Work item:
I need the records below retyped exactly.

======

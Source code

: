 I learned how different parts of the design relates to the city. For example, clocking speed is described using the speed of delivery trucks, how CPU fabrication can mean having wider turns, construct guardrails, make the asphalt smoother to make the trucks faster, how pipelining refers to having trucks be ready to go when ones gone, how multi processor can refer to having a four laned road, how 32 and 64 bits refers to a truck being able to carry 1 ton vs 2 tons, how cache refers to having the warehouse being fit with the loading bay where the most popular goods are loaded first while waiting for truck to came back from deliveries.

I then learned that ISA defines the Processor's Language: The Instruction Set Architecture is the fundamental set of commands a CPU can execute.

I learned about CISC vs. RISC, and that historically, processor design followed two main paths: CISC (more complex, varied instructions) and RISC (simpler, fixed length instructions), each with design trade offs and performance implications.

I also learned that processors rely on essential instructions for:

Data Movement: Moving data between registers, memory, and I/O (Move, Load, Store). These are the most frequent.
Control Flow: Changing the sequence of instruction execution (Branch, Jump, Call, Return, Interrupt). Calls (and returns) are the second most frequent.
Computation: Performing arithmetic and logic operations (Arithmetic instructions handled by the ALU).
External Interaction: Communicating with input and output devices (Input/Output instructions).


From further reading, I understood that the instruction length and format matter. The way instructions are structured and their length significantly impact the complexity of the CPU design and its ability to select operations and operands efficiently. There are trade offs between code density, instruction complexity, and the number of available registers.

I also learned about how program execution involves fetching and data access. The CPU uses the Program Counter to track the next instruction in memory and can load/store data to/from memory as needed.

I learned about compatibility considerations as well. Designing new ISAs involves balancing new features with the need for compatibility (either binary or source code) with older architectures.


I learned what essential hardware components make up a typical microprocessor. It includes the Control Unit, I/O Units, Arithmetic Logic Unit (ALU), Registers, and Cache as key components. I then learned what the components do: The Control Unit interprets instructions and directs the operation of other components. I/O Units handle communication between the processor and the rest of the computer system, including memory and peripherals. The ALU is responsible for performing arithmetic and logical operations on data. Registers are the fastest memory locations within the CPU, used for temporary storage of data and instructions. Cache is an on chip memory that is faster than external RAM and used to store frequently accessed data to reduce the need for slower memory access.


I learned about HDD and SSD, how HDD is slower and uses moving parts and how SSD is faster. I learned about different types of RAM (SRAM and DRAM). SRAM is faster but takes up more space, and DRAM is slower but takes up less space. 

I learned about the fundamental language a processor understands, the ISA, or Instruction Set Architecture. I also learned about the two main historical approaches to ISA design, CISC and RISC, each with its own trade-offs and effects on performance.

======

Exercise answer:
Source code

: I learned how different parts of the design relates to the city. For example, clocking speed is described using the speed of delivery trucks, how CPU fabrication can mean having wider turns, construct guardrails, make the asphalt smoother to make the trucks faster, how pipelining refers to having trucks be ready to go when ones gone, how multi processor can refer to having a four laned road, how 32 and 64 bits refers to a truck being able to carry 1 ton vs 2 tons, how cache refers to having the warehouse being fit with the loading bay where the most popular goods are loaded first while waiting for truck to came back from deliveries.

I then learned that ISA defines the Processor's Language: The Instruction Set Architecture is the fundamental set of commands a CPU can execute.

I learned about CISC vs. RISC, and that historically, processor design followed two main paths: CISC (more complex, varied instructions) and RISC (simpler, fixed length instructions), each with design trade offs and performance implications.

I also learned that processors rely on essential instructions for:

Data Movement: Moving data between registers, memory, and I/O (Move, Load, Store). These are the most frequent.
Control Flow: Changing the sequence of instruction execution (Branch, Jump, Call, Return, Interrupt). Calls (and returns) are the second most frequent.
Computation: Performing arithmetic and logic operations (Arithmetic instructions handled by the ALU).
External Interaction: Communicating with input and output devices (Input/Output instructions).


From further reading, I understood that the instruction length and format matter. The way instructions are structured and their length significantly impact the complexity of the CPU design and its ability to select operations and operands efficiently. There are trade offs between code density, instruction complexity, and the number of available registers.

I also learned about how program execution involves fetching and data access. The CPU uses the Program Counter to track the next instruction in memory and can load/store data to/from memory as needed.

I learned about compatibility considerations as well. Designing new ISAs involves balancing new features with the need for compatibility (either binary or source code) with older architectures.


I learned what essential hardware components make up a typical microprocessor. It includes the Control Unit, I/O Units, Arithmetic Logic Unit (ALU), Registers, and Cache as key components. I then learned what the components do: The Control Unit interprets instructions and directs the operation of other components. I/O Units handle communication between the processor and the rest of the computer system, including memory and peripherals. The ALU is responsible for performing arithmetic and logical operations on data. Registers are the fastest memory locations within the CPU, used for temporary storage of data and instructions. Cache is an on chip memory that is faster than external RAM and used to store frequently accessed data to reduce the need for slower memory access.


I learned about HDD and SSD, how HDD is slower and uses moving parts and how SSD is faster. I learned about different types of RAM (SRAM and DRAM). SRAM is faster but takes up more space, and DRAM is slower but takes up less space. 

I learned about the fundamental language a processor understands, the ISA, or Instruction Set Architecture. I also learned about the two main historical approaches to ISA design, CISC and RISC, each with its own trade-offs and effects on performance.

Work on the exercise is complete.